**Exercise details:** Up to and including the final line, retype each line of the records below, starting with the one that contains "# A.3 Progress".

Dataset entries
--
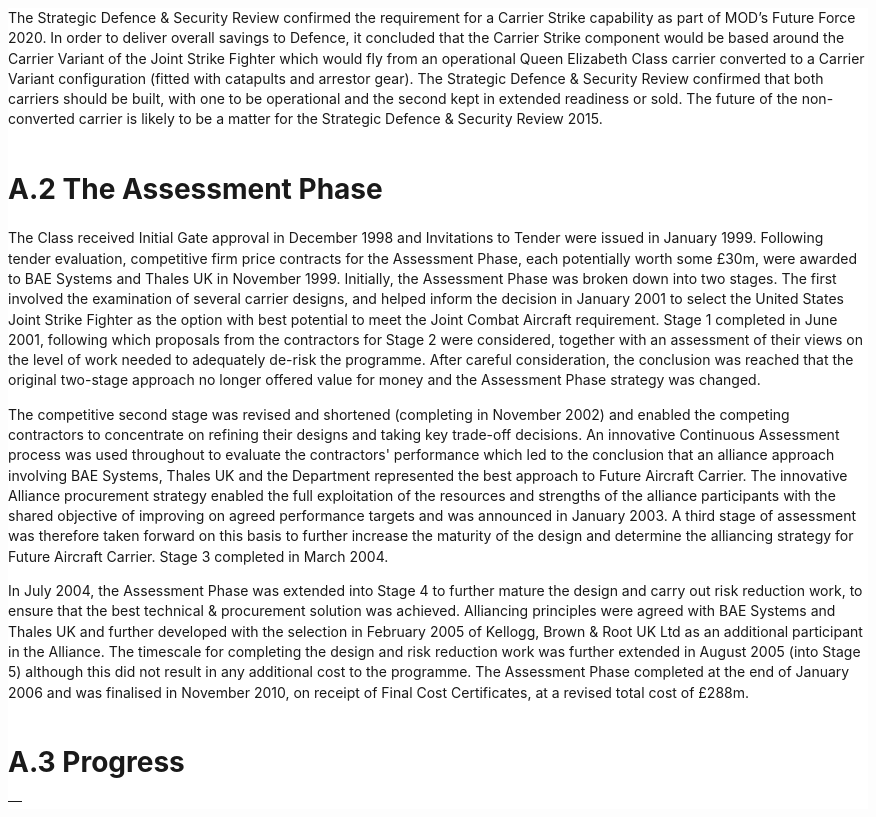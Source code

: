 The Strategic Defence & Security Review confirmed the requirement for a Carrier Strike capability as part of MOD’s Future Force 2020. In order to deliver overall savings to Defence, it concluded that the Carrier Strike component would be based around the Carrier Variant of the Joint Strike Fighter which would fly from an operational Queen Elizabeth Class carrier converted to a Carrier Variant configuration (fitted with catapults and arrestor gear). The Strategic Defence &
Security Review confirmed that both carriers should be built, with one to be operational and the second kept in extended readiness or sold. The future of the non-converted carrier is likely to be a matter for the Strategic Defence & Security Review 2015.

# A.2 The Assessment Phase

The Class received Initial Gate approval in December 1998 and Invitations to Tender were issued in January 1999. Following tender evaluation, competitive firm price contracts for the Assessment Phase, each potentially worth some £30m, were awarded to BAE Systems and Thales UK in November 1999. Initially, the Assessment Phase was broken down into two stages. The first involved the examination of several carrier designs, and helped inform the decision in January 2001 to select the United States Joint Strike Fighter as the option with best potential to meet the Joint Combat Aircraft requirement. Stage 1 completed in June 2001, following which proposals from the contractors for Stage 2 were considered, together with an assessment of their views on the level of work needed to adequately de-risk the programme. After careful consideration, the conclusion was reached that the original two-stage approach no longer offered value for money and the Assessment Phase strategy was changed.

The competitive second stage was revised and shortened (completing in November 2002) and enabled the competing contractors to concentrate on refining their designs and taking key trade-off decisions. An innovative Continuous Assessment process was used throughout to evaluate the contractors' performance which led to the conclusion that an alliance approach involving BAE Systems, Thales UK and the Department represented the best approach to Future Aircraft Carrier. The innovative Alliance procurement strategy enabled the full exploitation of the resources and strengths of the alliance participants with the shared objective of improving on agreed performance targets and was announced in January 2003. A third stage of assessment was therefore taken forward on this basis to further increase the maturity of the design and determine the alliancing strategy for Future Aircraft Carrier. Stage 3 completed in March 2004.

In July 2004, the Assessment Phase was extended into Stage 4 to further mature the design and carry out risk reduction work, to ensure that the best technical & procurement solution was achieved. Alliancing principles were agreed with BAE Systems and Thales UK and further developed with the selection in February 2005 of Kellogg, Brown & Root UK Ltd as an additional participant in the Alliance. The timescale for completing the design and risk reduction work was further extended in August 2005 (into Stage 5) although this did not result in any additional cost to the programme. The Assessment Phase completed at the end of January 2006 and was finalised in November 2010, on receipt of Final Cost Certificates, at a revised total cost of £288m.

# A.3 Progress

<table>
<colgroup>
<col style="width: 100%" />
</colgroup>
<thead>
<tr>
<th>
--
**Answer area:**
# A.3 Progress

<table>
<colgroup>
<col style="width: 100%" />
</colgroup>
<thead>
<tr>
<th>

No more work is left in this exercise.